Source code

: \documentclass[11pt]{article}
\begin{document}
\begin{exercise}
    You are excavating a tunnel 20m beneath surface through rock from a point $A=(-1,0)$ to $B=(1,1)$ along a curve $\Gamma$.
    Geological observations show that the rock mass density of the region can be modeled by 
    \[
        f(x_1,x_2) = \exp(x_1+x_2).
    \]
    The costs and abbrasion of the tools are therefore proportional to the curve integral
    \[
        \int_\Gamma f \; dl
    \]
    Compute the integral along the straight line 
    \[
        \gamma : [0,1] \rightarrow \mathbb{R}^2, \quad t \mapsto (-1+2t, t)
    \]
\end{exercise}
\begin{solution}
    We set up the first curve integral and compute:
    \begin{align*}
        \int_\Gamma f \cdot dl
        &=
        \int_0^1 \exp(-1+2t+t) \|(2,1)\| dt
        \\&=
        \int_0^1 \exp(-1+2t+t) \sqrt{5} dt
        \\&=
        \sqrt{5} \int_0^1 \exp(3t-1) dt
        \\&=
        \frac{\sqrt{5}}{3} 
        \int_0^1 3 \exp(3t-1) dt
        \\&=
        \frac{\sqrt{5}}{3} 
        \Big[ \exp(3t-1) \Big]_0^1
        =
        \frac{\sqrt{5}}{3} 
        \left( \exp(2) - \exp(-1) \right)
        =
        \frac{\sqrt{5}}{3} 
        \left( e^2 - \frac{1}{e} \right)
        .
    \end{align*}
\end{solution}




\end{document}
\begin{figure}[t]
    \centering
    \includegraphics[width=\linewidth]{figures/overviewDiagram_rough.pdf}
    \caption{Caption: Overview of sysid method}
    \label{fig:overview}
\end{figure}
# # # # #
WHAT TO WORK ON – Copy the entries word for word.

SOLUTION –
Source code

: \documentclass[11pt]{article}
\begin{document}
\begin{exercise}
    You are excavating a tunnel 20m beneath surface through rock from a point $A=(-1,0)$ to $B=(1,1)$ along a curve $\Gamma$.
    Geological observations show that the rock mass density of the region can be modeled by 
    \[
        f(x_1,x_2) = \exp(x_1+x_2).
    \]
    The costs and abbrasion of the tools are therefore proportional to the curve integral
    \[
        \int_\Gamma f \; dl
    \]
    Compute the integral along the straight line 
    \[
        \gamma : [0,1] \rightarrow \mathbb{R}^2, \quad t \mapsto (-1+2t, t)
    \]
\end{exercise}
\begin{solution}
    We set up the first curve integral and compute:
    \begin{align*}
        \int_\Gamma f \cdot dl
        &=
        \int_0^1 \exp(-1+2t+t) \|(2,1)\| dt
        \\&=
        \int_0^1 \exp(-1+2t+t) \sqrt{5} dt
        \\&=
        \sqrt{5} \int_0^1 \exp(3t-1) dt
        \\&=
        \frac{\sqrt{5}}{3} 
        \int_0^1 3 \exp(3t-1) dt
        \\&=
        \frac{\sqrt{5}}{3} 
        \Big[ \exp(3t-1) \Big]_0^1
        =
        \frac{\sqrt{5}}{3} 
        \left( \exp(2) - \exp(-1) \right)
        =
        \frac{\sqrt{5}}{3} 
        \left( e^2 - \frac{1}{e} \right)
        .
    \end{align*}
\end{solution}




\end{document}
\begin{figure}[t]
    \centering
    \includegraphics[width=\linewidth]{figures/overviewDiagram_rough.pdf}
    \caption{Caption: Overview of sysid method}
    \label{fig:overview}
\end{figure}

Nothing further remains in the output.